→ **Action item**:
Could you set down the lines from the first line of the entries below through the line with "Probably the most", exactly and with no pictures?

→ **Task input**:
+---+

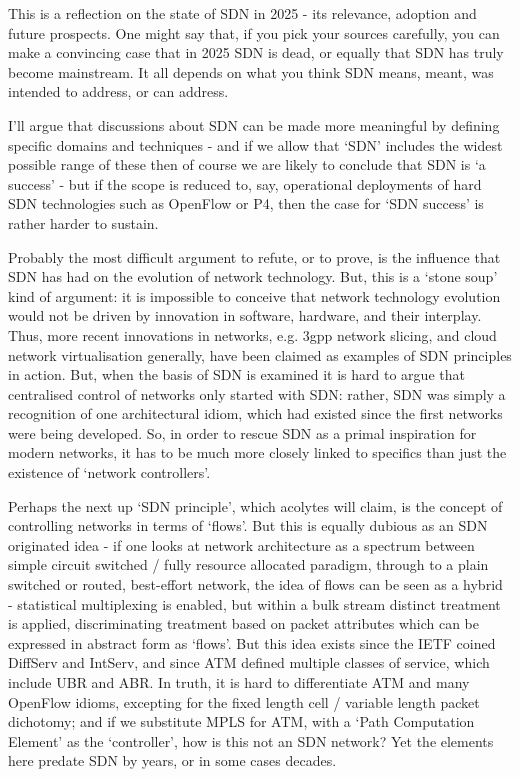 This is a reflection on the state of SDN in 2025 - its relevance, adoption and future prospects.
One might say that, if you pick your sources carefully, you can make a convincing case that in 2025 SDN is dead, or equally that SDN has truly become mainstream. It all depends on what you think SDN means, meant, was intended to address, or can address.

I’ll argue that discussions about SDN can be made more meaningful by defining specific domains and techniques - and if we allow that ‘SDN’ includes the widest possible range of these then of course we are likely to conclude that SDN is ‘a success’ - but if the scope is reduced to, say, operational deployments of hard SDN technologies such as OpenFlow or P4, then the case for ‘SDN success’ is rather harder to sustain.

Probably the most difficult argument to refute, or to prove, is the influence that SDN has had on the evolution of network technology.
But, this is a ‘stone soup’ kind of argument: it is impossible to conceive that network technology evolution would not be driven by innovation in software, hardware, and their interplay.
Thus, more recent innovations in networks, e.g. 3gpp network slicing, and cloud network virtualisation generally, have been claimed as examples of SDN principles in action.
But, when the basis of SDN is examined it is hard to argue that centralised control of networks only started with SDN: rather, SDN was simply a recognition of one architectural idiom, which had existed since the first networks were being developed.
So, in order to rescue SDN as a primal inspiration for modern networks, it has to be much more closely linked to specifics than just the existence of ‘network controllers’.

Perhaps the next up ‘SDN principle’, which acolytes will claim, is the concept of controlling networks in terms of ‘flows’.
But this is equally dubious as an SDN originated idea - if one looks at network architecture as a spectrum between simple circuit switched / fully resource allocated paradigm, through to a plain switched or routed, best-effort network, the idea of flows can be seen as a hybrid - statistical multiplexing is enabled, but within a bulk stream distinct treatment is applied, discriminating treatment based on packet attributes which can be expressed in abstract form as ‘flows’.
But this idea exists since the IETF coined DiffServ and IntServ, and since ATM defined multiple classes of service, which include UBR and ABR.
In truth, it is hard to differentiate ATM and many OpenFlow idioms, excepting for the fixed length cell / variable length packet dichotomy; and if we substitute MPLS for ATM, with a ‘Path Computation Element’ as the ‘controller’, how is this not an SDN network?
Yet the elements here predate SDN by years, or in some cases decades.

+---+

→ **Finished exercise**:
 This is a reflection on the state of SDN in 2025 - its relevance, adoption and future prospects.
One might say that, if you pick your sources carefully, you can make a convincing case that in 2025 SDN is dead, or equally that SDN has truly become mainstream. It all depends on what you think SDN means, meant, was intended to address, or can address.

I’ll argue that discussions about SDN can be made more meaningful by defining specific domains and techniques - and if we allow that ‘SDN’ includes the widest possible range of these then of course we are likely to conclude that SDN is ‘a success’ - but if the scope is reduced to, say, operational deployments of hard SDN technologies such as OpenFlow or P4, then the case for ‘SDN success’ is rather harder to sustain.

Probably the most difficult argument to refute, or to prove, is the influence that SDN has had on the evolution of network technology.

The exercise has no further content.